AIM OF THE EXERCISE: Lines of the data that contain the word "mint" are the ones to copy.

[Stored records]
►

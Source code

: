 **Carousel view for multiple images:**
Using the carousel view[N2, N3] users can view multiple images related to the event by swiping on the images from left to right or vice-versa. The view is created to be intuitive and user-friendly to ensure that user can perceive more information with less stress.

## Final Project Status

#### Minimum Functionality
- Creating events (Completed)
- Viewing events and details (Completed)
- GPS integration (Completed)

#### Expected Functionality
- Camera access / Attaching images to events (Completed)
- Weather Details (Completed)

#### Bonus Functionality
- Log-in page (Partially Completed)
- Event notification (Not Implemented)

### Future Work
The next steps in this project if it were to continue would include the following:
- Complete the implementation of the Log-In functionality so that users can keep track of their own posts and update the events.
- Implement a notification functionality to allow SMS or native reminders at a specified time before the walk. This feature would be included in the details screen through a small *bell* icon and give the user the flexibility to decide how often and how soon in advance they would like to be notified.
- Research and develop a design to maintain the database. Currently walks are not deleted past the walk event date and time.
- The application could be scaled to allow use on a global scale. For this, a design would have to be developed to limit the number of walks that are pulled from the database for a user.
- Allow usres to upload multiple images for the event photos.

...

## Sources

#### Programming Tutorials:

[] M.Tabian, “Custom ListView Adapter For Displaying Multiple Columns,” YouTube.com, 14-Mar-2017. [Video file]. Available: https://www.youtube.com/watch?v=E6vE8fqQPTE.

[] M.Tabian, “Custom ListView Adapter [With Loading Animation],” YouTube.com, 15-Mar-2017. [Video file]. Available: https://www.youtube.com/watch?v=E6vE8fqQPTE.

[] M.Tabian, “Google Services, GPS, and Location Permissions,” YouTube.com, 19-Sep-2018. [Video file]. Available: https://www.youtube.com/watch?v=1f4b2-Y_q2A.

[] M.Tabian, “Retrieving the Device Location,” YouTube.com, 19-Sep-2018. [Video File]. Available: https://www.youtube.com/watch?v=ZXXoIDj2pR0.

◄
►

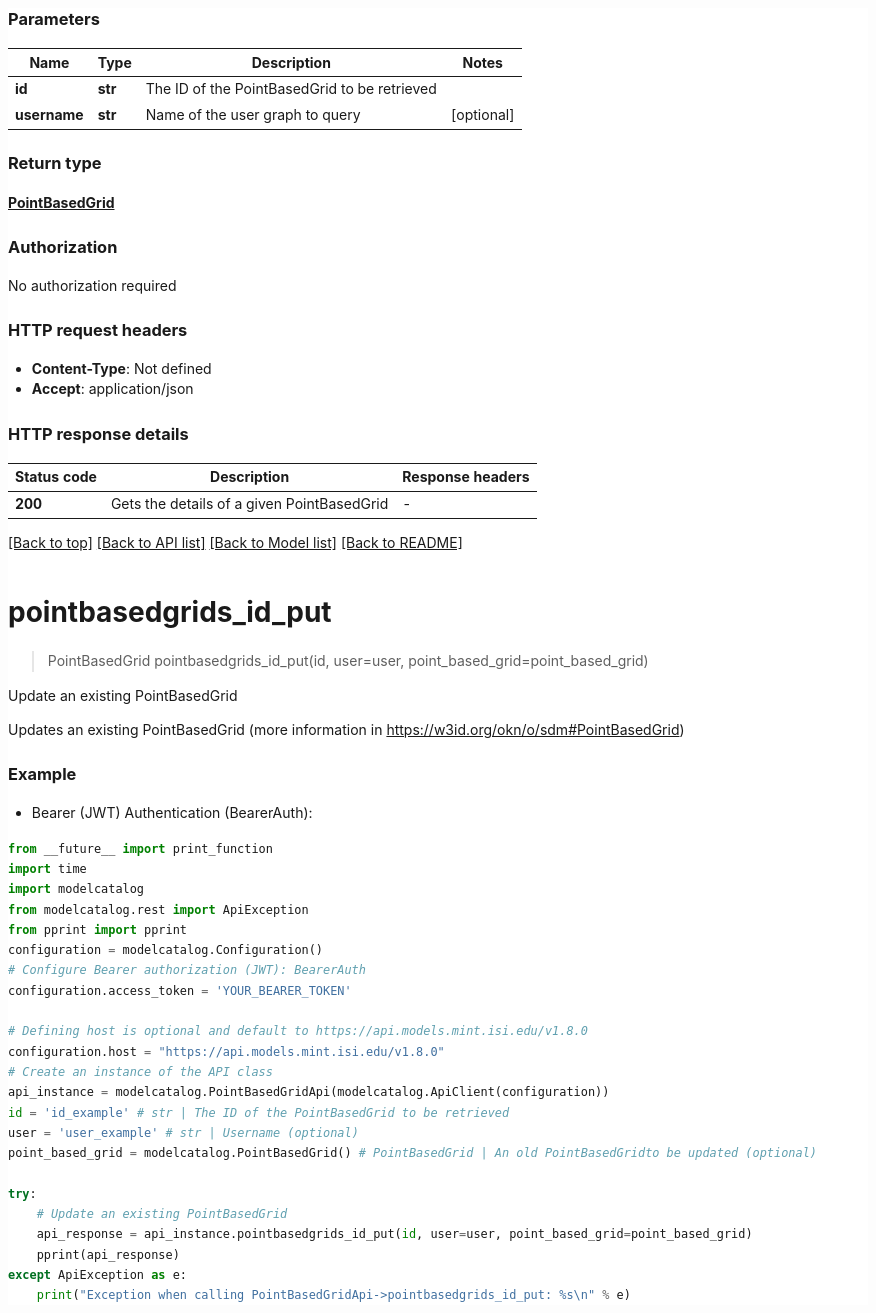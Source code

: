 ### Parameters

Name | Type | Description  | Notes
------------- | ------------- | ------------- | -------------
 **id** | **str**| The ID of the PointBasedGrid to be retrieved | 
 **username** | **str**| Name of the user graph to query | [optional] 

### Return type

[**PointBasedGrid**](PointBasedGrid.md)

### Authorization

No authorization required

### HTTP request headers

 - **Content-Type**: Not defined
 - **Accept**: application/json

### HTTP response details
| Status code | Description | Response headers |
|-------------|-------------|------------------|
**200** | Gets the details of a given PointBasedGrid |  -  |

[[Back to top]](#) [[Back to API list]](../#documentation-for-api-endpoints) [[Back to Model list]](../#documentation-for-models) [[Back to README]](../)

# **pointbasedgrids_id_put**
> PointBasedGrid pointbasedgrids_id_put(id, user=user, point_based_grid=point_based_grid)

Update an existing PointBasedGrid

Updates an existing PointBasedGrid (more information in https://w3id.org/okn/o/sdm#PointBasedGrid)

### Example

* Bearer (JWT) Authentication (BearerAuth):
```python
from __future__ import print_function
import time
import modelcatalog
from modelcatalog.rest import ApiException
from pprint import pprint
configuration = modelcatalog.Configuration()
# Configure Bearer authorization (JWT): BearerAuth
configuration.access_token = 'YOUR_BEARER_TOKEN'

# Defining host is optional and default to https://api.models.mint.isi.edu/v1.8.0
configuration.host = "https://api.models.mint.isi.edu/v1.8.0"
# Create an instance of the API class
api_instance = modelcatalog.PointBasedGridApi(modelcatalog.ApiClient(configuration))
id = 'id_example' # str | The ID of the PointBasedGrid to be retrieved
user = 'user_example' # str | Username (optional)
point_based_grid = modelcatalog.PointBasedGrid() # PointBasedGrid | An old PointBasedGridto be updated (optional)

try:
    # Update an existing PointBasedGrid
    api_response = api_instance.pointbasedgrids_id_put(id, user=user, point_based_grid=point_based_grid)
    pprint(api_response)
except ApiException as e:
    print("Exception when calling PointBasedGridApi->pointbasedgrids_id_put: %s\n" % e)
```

◄
►

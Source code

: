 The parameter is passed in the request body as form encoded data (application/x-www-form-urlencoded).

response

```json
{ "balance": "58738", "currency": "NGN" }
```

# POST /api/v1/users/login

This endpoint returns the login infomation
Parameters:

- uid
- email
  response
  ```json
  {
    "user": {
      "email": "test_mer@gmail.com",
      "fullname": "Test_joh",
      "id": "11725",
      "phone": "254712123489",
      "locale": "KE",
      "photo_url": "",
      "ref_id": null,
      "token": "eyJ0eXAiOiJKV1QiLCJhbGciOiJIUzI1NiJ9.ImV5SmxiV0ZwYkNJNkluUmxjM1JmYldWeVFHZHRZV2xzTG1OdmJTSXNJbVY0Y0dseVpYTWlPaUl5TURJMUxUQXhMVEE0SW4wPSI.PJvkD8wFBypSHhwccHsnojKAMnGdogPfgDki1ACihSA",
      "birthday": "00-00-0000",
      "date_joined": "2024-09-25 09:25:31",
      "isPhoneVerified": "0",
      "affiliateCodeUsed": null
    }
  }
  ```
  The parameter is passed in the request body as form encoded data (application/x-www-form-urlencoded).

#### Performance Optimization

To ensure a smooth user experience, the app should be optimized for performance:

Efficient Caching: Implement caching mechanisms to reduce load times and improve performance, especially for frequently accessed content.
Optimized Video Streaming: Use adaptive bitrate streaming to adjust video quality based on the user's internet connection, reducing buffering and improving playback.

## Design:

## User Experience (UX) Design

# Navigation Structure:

◄

SOLUTION FOR THIS EXERCISE:
# Defining host is optional and default to https://api.models.mint.isi.edu/v1.8.0
configuration.host = "https://api.models.mint.isi.edu/v1.8.0"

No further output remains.